* _Assignment_:
What lines in the entries hold the string "that"? List them.

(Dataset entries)
|---|
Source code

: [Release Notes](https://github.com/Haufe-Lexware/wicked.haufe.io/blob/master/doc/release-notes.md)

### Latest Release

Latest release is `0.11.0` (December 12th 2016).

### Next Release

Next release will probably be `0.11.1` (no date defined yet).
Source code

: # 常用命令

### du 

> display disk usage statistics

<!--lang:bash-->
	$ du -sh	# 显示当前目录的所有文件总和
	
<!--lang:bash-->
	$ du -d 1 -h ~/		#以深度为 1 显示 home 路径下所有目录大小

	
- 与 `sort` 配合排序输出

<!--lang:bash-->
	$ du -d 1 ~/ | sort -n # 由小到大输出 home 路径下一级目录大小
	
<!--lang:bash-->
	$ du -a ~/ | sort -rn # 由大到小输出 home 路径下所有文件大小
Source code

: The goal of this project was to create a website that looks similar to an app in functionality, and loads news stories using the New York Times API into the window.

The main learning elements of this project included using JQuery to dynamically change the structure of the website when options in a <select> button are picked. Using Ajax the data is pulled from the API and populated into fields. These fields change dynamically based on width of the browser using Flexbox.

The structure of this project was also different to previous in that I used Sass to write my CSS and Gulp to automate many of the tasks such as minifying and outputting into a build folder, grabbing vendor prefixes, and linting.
|---|
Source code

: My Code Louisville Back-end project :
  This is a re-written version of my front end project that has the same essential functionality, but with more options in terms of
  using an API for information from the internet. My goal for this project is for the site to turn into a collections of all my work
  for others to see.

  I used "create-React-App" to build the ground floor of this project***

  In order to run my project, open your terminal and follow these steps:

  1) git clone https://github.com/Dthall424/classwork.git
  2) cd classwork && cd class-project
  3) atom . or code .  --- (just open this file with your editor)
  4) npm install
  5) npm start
|---|
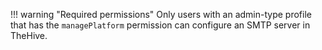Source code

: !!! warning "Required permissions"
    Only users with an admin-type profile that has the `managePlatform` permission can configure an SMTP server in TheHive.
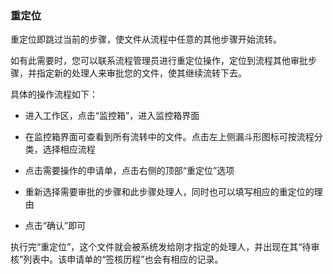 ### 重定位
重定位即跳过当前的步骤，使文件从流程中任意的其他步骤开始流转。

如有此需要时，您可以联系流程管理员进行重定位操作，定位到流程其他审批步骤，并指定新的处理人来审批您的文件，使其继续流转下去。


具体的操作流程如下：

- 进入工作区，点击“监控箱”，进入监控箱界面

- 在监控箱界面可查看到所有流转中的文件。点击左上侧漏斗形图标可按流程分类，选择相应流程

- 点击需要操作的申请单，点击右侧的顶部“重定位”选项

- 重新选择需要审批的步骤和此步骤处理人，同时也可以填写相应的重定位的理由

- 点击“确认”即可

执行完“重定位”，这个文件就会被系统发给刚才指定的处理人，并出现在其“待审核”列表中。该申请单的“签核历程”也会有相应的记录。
|---|
* _Exercise solution_:
: The goal of this project was to create a website that looks similar to an app in functionality, and loads news stories using the New York Times API into the window.
The structure of this project was also different to previous in that I used Sass to write my CSS and Gulp to automate many of the tasks such as minifying and outputting into a build folder, grabbing vendor prefixes, and linting.
  This is a re-written version of my front end project that has the same essential functionality, but with more options in terms of
    Only users with an admin-type profile that has the `managePlatform` permission can configure an SMTP server in TheHive.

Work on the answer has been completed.